Top of Extracted entries
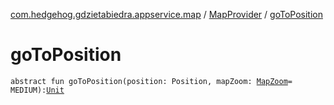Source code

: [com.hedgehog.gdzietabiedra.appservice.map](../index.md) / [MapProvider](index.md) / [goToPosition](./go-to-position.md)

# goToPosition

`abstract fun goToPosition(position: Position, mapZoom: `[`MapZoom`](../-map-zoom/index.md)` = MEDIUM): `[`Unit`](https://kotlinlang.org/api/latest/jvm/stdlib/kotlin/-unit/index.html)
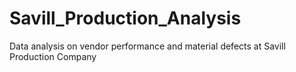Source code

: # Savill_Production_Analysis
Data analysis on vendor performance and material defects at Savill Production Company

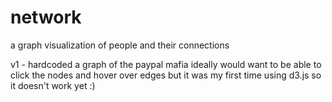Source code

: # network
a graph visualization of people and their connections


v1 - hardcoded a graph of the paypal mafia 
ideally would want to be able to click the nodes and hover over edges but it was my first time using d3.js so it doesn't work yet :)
Bottom of Extracted entries
Top of Extracted entries
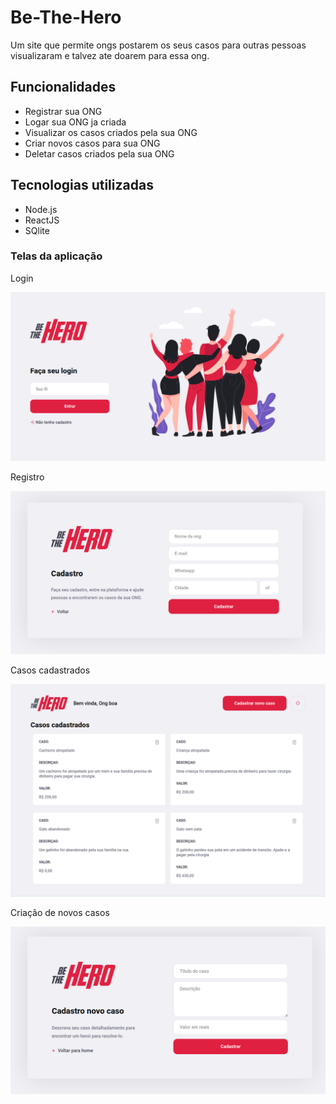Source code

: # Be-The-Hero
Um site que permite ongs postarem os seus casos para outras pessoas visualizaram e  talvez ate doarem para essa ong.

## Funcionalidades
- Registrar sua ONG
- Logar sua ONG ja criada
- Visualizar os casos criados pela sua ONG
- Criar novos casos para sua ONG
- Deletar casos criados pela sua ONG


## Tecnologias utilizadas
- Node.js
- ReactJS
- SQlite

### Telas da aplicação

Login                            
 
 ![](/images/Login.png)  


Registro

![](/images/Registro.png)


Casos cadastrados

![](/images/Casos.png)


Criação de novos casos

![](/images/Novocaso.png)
Bottom of Extracted entries
Top of Extracted entries
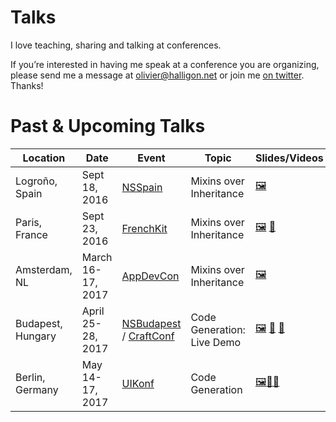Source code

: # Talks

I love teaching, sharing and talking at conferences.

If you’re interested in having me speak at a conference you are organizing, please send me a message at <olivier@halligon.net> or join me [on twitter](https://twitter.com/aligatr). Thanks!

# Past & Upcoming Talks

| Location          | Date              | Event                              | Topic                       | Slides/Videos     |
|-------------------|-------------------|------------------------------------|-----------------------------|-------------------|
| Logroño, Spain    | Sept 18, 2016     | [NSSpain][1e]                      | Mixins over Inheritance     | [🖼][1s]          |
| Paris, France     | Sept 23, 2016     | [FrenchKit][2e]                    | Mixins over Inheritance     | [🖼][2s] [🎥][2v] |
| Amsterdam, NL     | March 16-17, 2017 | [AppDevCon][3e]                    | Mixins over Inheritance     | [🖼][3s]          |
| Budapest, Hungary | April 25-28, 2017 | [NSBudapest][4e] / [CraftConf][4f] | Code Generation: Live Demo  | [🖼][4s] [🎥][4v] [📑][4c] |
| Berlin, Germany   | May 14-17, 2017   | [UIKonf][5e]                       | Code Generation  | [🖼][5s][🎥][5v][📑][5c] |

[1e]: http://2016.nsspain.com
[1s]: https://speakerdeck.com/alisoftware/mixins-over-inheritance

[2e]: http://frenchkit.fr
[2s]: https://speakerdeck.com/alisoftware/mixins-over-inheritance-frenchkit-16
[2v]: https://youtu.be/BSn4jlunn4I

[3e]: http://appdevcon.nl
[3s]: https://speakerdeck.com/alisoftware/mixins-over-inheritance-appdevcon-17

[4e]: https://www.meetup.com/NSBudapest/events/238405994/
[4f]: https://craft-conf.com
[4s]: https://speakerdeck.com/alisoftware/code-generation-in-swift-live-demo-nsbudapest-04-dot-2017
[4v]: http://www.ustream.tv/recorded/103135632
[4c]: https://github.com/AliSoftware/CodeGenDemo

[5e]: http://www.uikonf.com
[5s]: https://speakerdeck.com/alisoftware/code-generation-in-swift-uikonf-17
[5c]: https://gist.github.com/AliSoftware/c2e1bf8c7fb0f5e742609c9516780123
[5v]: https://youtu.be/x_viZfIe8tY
Bottom of Extracted entries
Your answer should be one number: the count of lines in the records above that contain "goToPosition".

3